Unnamed: 0,hindi,english
0,अपने अनुप्रयोग को पहुंचनीयता व्यायाम का लाभ दें,Give your application an accessibility workout
1,एक्सेर्साइसर पहुंचनीयता अन्वेषक,Accerciser Accessibility Explorer
2,निचले पटल के लिए डिफोल्ट प्लग-इन खाका,The default plugin layout for the bottom panel
3,ऊपरी पटल के लिए डिफोल्ट प्लग-इन खाका,The default plugin layout for the top panel
4,उन प्लग-इनों की सूची जिन्हें डिफोल्ट रूप से नि...,A list of plugins that are disabled by default


In [14]:
def preprocess_text(df):
    """
    Cleans 'english_sent' and 'hindi_sent' columns in the DataFrame.
    """
    # Lowercase and handle missing values
    df["english"] = df["english"].fillna("").apply(lambda x: x.lower())
    df["hindi"] = df["hindi"].fillna("").apply(lambda x: x.lower())

    # Remove URLs
    url_pattern = r"http\S+"
    df["english"] = df["english"].apply(lambda x: re.sub(url_pattern, "", x))
    df["hindi"] = df["hindi"].apply(lambda x: re.sub(url_pattern, "", x))

    # Remove digits
    remove_digits = str.maketrans("", "",string.digits)
    df["english"] = df["english"].apply(lambda x : x.translate(remove_digits))
    df["hindi"] = df["hindi"].apply(lambda x : x.translate(remove_digits))
    df["hindi"] = df["hindi"].apply(lambda x : re.sub("[a-zA-z२३०८१५७९४६]", "", x))
    # Remove special characters
    special_characters = set(string.punctuation)
    df['english'] = df['english'].apply(
        lambda x: ''.join(ch for ch in x if ch not in special_characters)
    )
    df['hindi'] = df['hindi'].apply(
        lambda x: ''.join(ch for ch in x if ch not in special_characters)
    )

    # Remove single quotes
    df['english'] = df['english'].apply(lambda x: re.sub("'", '', x))
    df['hindi'] = df['hindi'].apply(lambda x: re.sub("'", '', x))

    # Remove extra spaces
    df['english'] = df['english'].apply(lambda x : x.strip())
    df['hindi'] = df['hindi'].apply(lambda x : x.strip())
    df['english'] = df['english'].apply(lambda x : re.sub(" +"," ",x))
    df['hindi'] = df['hindi'].apply(lambda x : re.sub(" +"," ",x))

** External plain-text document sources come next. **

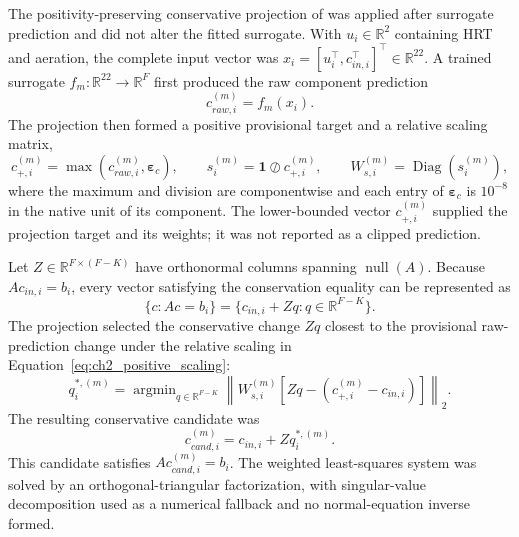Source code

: \documentclass[12pt, twoside]{book}
\DeclareMathOperator*{\argmin}{argmin}
\begin{document}
The positivity-preserving conservative projection of \citet{KircherVotsmeier2025} was applied after surrogate
prediction and did not alter the fitted surrogate. With \(u_i\in\mathbb{R}^{2}\) containing HRT and aeration,
the complete input vector was \(x_i=[u_i^\top,c_{in,i}^\top]^\top\in\mathbb{R}^{22}\). A trained surrogate
\(f_m:\mathbb{R}^{22}\rightarrow\mathbb{R}^{F}\) first produced the raw component prediction
\begin{equation}
\label{eq:ch2_raw_prediction}
c_{raw,i}^{(m)}=f_m(x_i).
\end{equation}
The projection then formed a positive provisional target and a relative scaling matrix,
\begin{equation}
\label{eq:ch2_positive_scaling}
c_{+,i}^{(m)}=\max\!\left(c_{raw,i}^{(m)},\boldsymbol{\varepsilon}_c\right),\qquad
s_i^{(m)}=\mathbf{1}\oslash c_{+,i}^{(m)},\qquad
W_{s,i}^{(m)}=\operatorname{Diag}\!\left(s_i^{(m)}\right),
\end{equation}
where the maximum and division are componentwise and each entry of \(\boldsymbol{\varepsilon}_c\) is
\(10^{-8}\) in the native unit of its component. The lower-bounded vector \(c_{+,i}^{(m)}\) supplied the
projection target and its weights; it was not reported as a clipped prediction.

Let \(Z\in\mathbb{R}^{F\times(F-K)}\) have orthonormal columns spanning \(\operatorname{null}(A)\). Because
\(Ac_{in,i}=b_i\), every vector satisfying the conservation equality can be represented as
\begin{equation}
\label{eq:ch2_conservative_parameterization}
\{c:Ac=b_i\}=\{c_{in,i}+Zq:q\in\mathbb{R}^{F-K}\}.
\end{equation}
The projection selected the conservative change \(Zq\) closest to the provisional raw-prediction change under
the relative scaling in Equation~\eqref{eq:ch2_positive_scaling}:
\begin{equation}
\label{eq:ch2_scaled_projection}
q_i^{*,(m)}=\argmin_{q\in\mathbb{R}^{F-K}}
\left\|W_{s,i}^{(m)}\left[Zq-\left(c_{+,i}^{(m)}-c_{in,i}\right)\right]\right\|_2.
\end{equation}
The resulting conservative candidate was
\begin{equation}
\label{eq:ch2_conservative_candidate}
c_{cand,i}^{(m)}=c_{in,i}+Zq_i^{*,(m)}.
\end{equation}
This candidate satisfies \(Ac_{cand,i}^{(m)}=b_i\). The weighted least-squares system was solved by an
orthogonal-triangular factorization, with singular-value decomposition used as a numerical fallback and no
normal-equation inverse formed.
\end{document}
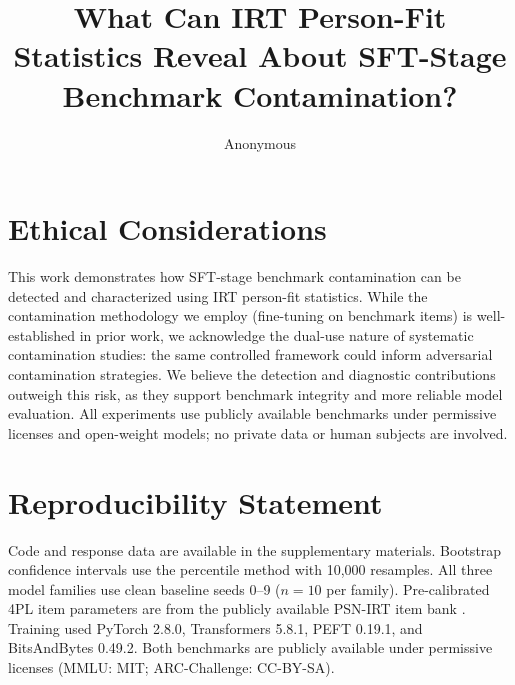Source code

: \documentclass[11pt]{article}
\title{What Can IRT Person-Fit Statistics Reveal About SFT-Stage Benchmark Contamination?}
\author{Anonymous}
\begin{document}
\maketitle

\begin{abstract}

\end{abstract}










\section*{Ethical Considerations}
This work demonstrates how SFT-stage benchmark contamination can be detected and characterized using IRT person-fit statistics.
While the contamination methodology we employ (fine-tuning on benchmark items) is well-established in prior work, we acknowledge the dual-use nature of systematic contamination studies: the same controlled framework could inform adversarial contamination strategies.
We believe the detection and diagnostic contributions outweigh this risk, as they support benchmark integrity and more reliable model evaluation.
All experiments use publicly available benchmarks under permissive licenses and open-weight models; no private data or human subjects are involved.

\section*{Reproducibility Statement}
Code and response data are available in the supplementary materials.
Bootstrap confidence intervals use the percentile method with 10,000 resamples.
All three model families use clean baseline seeds 0--9 ($n{=}10$ per family).
Pre-calibrated 4PL item parameters are from the publicly available PSN-IRT item bank \citep{psnirt2026}.
Training used PyTorch 2.8.0, Transformers 5.8.1, PEFT 0.19.1, and BitsAndBytes 0.49.2.
Both benchmarks are publicly available under permissive licenses (MMLU: MIT; ARC-Challenge: CC-BY-SA).



\appendix

\end{document}
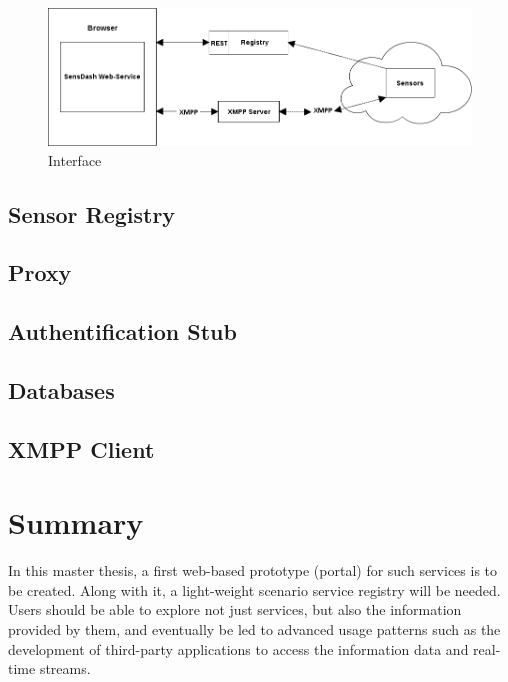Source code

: \begin{figure}[!ht]
\centering
\includegraphics[scale=0.5]{images/Interface.png}   
\caption[Interface]{Interface}
\label{img:interfaces}                           
\end{figure}

\subsection{Sensor Registry}
\subsection{Proxy}
\subsection{Authentification Stub}
\subsection{Databases}
\subsection{XMPP Client}

\section{Summary}
In this master thesis, a first web-based prototype (portal) for such services is to be
created. Along with it, a light-weight scenario service registry will be needed. Users
should be able to explore not just services, but also the information provided by
them, and eventually be led to advanced usage patterns such as the development
of third-party applications to access the information data and real-time streams.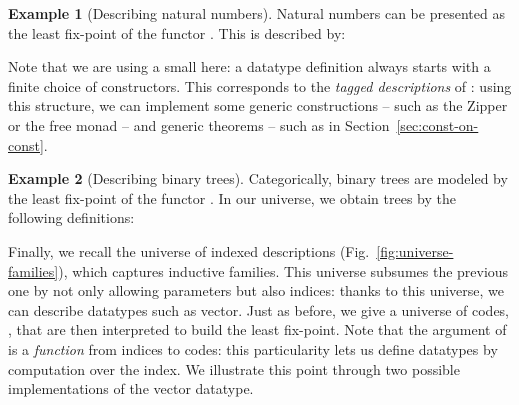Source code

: \documentclass{scrartcl}
\theoremstyle{plain}
\theoremstyle{definition}
\newtheorem{example}{Example}
\begin{document}
\begin{example}[Describing natural numbers]

\renewcommand{\NatDDef}{
  \Let{\NatD}{\Desc}{
    \Return{\NatD}
           {\Dsigma[\Collection{
                        \begin{array}{l}
                          \Tag{0},\\ 
                          \Tag{\CN{suc}}
                        \end{array}}\:
                    \CollectionElim{
                      \begin{array}{l@{\DoReturn}l}
                        \Tag{0} & \DUnit, \\
                        \Tag{\CN{suc}} & \DVar
                      \end{array}
                    }]}}
}


Natural numbers can be presented as the least fix-point of the
functor . This is described by:

Note that we are using a small  here: a datatype definition
always starts with a finite choice of constructors. This corresponds
to the \emph{tagged descriptions} of \citet{dagand:levitation}: using
this structure, we can implement some generic constructions -- such as
the Zipper or the free monad -- and generic theorems -- such as in
Section~\ref{sec:const-on-const}.

\end{example}

\newcommand{\TreeD}{\Function{TreeD}}

\begin{example}[Describing binary trees]

Categorically, binary trees are modeled by the least fix-point of the
functor . In our universe, we obtain trees by the following definitions:

\end{example}





Finally, we recall the universe of indexed descriptions
(Fig.~\ref{fig:universe-families}), which captures inductive
families. This universe subsumes the previous one by not only allowing
parameters but also indices: thanks to this universe, we can describe
datatypes such as vector. Just as before, we give a universe of codes,
, that are then interpreted to build the least
fix-point. Note that the argument of  is a \emph{function}
from indices to codes: this particularity lets us define datatypes by
computation over the index. We illustrate this point through two
possible implementations of the vector datatype.
\end{document}
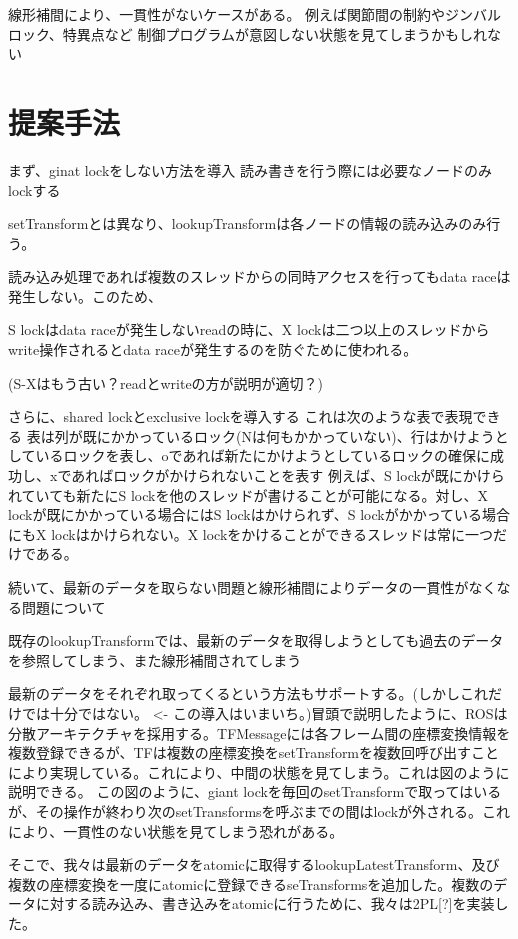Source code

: \documentclass[a4paper]{jreport}	%
\begin{document}
線形補間により、一貫性がないケースがある。
例えば関節間の制約やジンバルロック、特異点など
制御プログラムが意図しない状態を見てしまうかもしれない

\chapter{提案手法}

まず、ginat lockをしない方法を導入
読み書きを行う際には必要なノードのみlockする

setTransformとは異なり、lookupTransformは各ノードの情報の読み込みのみ行う。

読み込み処理であれば複数のスレッドからの同時アクセスを行ってもdata raceは発生しない。このため、


S lockはdata raceが発生しないreadの時に、X lockは二つ以上のスレッドからwrite操作されるとdata raceが発生するのを防ぐために使われる。

(S-Xはもう古い？readとwriteの方が説明が適切？)


さらに、shared lockとexclusive lockを導入する
これは次のような表で表現できる
%
表は列が既にかかっているロック(Nは何もかかっていない)、行はかけようとしているロックを表し、oであれば新たにかけようとしているロックの確保に成功し、xであればロックがかけられないことを表す
例えば、S lockが既にかけられていても新たにS lockを他のスレッドが書けることが可能になる。対し、X lockが既にかかっている場合にはS lockはかけられず、S lockがかかっている場合にもX lockはかけられない。X lockをかけることができるスレッドは常に一つだけである。


続いて、最新のデータを取らない問題と線形補間によりデータの一貫性がなくなる問題について

既存のlookupTransformでは、最新のデータを取得しようとしても過去のデータを参照してしまう、また線形補間されてしまう

最新のデータをそれぞれ取ってくるという方法もサポートする。(しかしこれだけでは十分ではない。 <- この導入はいまいち。)冒頭で説明したように、ROSは分散アーキテクチャを採用する。TFMessageには各フレーム間の座標変換情報を複数登録できるが、TFは複数の座標変換をsetTransformを複数回呼び出すことにより実現している。これにより、中間の状態を見てしまう。これは図のように説明できる。
この図のように、giant lockを毎回のsetTransformで取ってはいるが、その操作が終わり次のsetTransformsを呼ぶまでの間はlockが外される。これにより、一貫性のない状態を見てしまう恐れがある。


そこで、我々は最新のデータをatomicに取得するlookupLatestTransform、及び複数の座標変換を一度にatomicに登録できるseTransformsを追加した。複数のデータに対する読み込み、書き込みをatomicに行うために、我々は2PL[?]を実装した。
\end{document}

#     # Add [start] and [end] tags to Hindi sentences
#     df["hindi"] = df["hindi"].apply(lambda x: "[start] " + x + " [end]")

    return df



In [15]:
df = preprocess_text(df)
df.head()

Unnamed: 0,hindi,english
0,अपने अनुप्रयोग को पहुंचनीयता व्यायाम का लाभ दें,give your application an accessibility workout
1,एक्सेर्साइसर पहुंचनीयता अन्वेषक,accerciser accessibility explorer
2,निचले पटल के लिए डिफोल्ट प्लगइन खाका,the default plugin layout for the bottom panel
3,ऊपरी पटल के लिए डिफोल्ट प्लगइन खाका,the default plugin layout for the top panel
4,उन प्लगइनों की सूची जिन्हें डिफोल्ट रूप से निष...,a list of plugins that are disabled by default


In [16]:
def word_count(sentence):
    return len(sentence.split())


In [17]:
df = df[
    df['english'].apply(lambda x: word_count(x) <= 10) & 
    df['hindi'].apply(lambda x: word_count(x) <= 10)
]

In [18]:

# df = df.iloc[:300000]
df.shape

(844857, 2)

In [19]:
# df_fl = df[df['hindi'].apply(lambda x: word_count(x) <= 10)]
# all_unique_words = set()
# for sentence in df_fl['hindi']:
#     all_unique_words.update(unique_words(sentence))
# uwc = len(all_unique_words)
# print(uwc)

In [20]:
import tensorflow as tf
import numpy as np
from sklearn.model_selection import train_test_split

# Modified Tokenization function to handle special tokens correctly
def tokenize_texts(df, src_col, tgt_col):
    tokenizer_src = tf.keras.preprocessing.text.Tokenizer(filters='')
    tokenizer_tgt = tf.keras.preprocessing.text.Tokenizer(filters='')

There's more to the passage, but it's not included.